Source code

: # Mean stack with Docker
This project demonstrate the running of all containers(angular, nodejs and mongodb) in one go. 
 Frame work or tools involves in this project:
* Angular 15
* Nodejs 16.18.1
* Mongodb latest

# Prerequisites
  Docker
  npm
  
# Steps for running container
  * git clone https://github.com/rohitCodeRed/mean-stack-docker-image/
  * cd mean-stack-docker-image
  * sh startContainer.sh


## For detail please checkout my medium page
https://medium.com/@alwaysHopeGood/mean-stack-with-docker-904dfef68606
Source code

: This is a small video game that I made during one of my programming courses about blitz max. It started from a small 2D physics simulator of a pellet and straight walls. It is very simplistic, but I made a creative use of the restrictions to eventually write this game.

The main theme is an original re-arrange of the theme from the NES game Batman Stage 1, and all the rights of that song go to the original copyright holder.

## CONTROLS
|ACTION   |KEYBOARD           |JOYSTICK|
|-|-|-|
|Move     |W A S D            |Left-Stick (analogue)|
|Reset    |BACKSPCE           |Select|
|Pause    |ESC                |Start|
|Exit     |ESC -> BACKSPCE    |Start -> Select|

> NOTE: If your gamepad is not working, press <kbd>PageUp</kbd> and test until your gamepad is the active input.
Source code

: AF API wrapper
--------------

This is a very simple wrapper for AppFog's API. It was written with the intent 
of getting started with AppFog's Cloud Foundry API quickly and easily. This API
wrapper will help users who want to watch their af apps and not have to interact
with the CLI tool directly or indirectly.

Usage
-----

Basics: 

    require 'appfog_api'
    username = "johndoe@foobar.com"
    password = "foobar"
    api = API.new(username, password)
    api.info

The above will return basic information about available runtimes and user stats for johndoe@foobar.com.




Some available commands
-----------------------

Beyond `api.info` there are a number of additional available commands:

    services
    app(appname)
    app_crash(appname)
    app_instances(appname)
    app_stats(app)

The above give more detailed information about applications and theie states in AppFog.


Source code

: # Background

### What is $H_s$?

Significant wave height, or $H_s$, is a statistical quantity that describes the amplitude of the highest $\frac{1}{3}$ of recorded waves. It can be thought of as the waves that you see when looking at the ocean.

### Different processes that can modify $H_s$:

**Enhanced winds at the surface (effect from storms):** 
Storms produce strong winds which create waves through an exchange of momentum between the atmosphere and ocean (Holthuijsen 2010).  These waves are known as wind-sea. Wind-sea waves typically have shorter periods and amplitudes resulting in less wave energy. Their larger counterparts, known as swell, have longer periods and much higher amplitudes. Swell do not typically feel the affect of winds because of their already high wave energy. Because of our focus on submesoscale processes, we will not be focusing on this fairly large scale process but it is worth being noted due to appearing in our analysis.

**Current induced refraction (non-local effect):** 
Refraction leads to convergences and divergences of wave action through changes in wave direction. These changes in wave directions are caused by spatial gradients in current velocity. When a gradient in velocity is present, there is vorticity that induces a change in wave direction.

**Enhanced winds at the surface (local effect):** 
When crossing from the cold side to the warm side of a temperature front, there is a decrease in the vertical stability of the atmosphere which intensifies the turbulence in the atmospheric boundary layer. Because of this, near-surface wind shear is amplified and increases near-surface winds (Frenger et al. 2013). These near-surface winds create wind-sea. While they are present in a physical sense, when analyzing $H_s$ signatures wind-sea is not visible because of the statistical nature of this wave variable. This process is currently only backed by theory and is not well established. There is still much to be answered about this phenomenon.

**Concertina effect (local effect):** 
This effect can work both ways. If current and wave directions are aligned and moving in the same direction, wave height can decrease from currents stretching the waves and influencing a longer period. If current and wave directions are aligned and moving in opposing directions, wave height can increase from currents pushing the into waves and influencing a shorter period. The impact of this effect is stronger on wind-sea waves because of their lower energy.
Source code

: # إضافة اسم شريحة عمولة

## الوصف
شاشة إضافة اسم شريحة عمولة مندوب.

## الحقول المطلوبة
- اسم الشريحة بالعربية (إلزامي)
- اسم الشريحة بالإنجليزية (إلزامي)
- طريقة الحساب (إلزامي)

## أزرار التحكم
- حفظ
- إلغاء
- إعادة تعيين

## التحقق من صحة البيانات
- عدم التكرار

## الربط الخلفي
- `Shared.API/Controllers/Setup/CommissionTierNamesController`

────

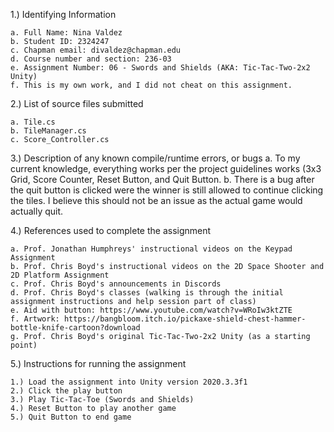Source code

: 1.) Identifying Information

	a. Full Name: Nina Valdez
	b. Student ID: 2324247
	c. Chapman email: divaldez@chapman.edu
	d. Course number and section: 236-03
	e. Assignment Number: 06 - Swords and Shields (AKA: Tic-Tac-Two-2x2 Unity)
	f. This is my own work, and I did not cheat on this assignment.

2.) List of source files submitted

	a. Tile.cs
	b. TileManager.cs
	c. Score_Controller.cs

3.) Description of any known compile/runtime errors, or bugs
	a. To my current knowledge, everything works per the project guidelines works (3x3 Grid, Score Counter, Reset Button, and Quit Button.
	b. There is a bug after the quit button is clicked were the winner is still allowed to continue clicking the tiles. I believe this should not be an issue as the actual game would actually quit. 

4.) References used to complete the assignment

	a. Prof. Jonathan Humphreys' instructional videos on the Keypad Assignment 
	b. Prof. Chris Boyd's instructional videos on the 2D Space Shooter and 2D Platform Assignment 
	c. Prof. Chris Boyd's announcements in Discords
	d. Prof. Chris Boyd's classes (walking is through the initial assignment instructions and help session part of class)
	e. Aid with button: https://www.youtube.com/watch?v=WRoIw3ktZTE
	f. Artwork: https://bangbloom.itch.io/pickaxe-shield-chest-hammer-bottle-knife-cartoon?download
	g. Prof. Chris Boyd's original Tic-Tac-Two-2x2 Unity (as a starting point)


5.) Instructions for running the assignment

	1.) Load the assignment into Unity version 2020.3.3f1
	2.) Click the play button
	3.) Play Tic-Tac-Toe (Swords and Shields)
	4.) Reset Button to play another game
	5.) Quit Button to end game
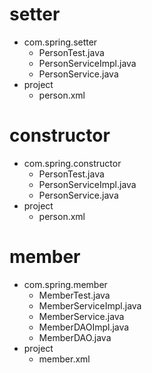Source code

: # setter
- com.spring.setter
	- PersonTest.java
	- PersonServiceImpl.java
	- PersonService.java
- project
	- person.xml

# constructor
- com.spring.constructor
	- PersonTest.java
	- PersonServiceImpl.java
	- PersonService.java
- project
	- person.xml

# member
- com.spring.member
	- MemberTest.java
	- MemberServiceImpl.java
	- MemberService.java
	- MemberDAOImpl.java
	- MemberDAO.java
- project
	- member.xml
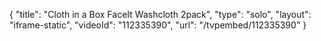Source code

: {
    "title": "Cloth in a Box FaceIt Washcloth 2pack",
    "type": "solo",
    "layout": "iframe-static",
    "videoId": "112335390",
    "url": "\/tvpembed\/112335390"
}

────

[Exercise prompt]: Filter the entries above and keep only the lines with the word "local".

[Solved problem]:
**Current induced refraction (non-local effect):** 
**Enhanced winds at the surface (local effect):** 
**Concertina effect (local effect):** 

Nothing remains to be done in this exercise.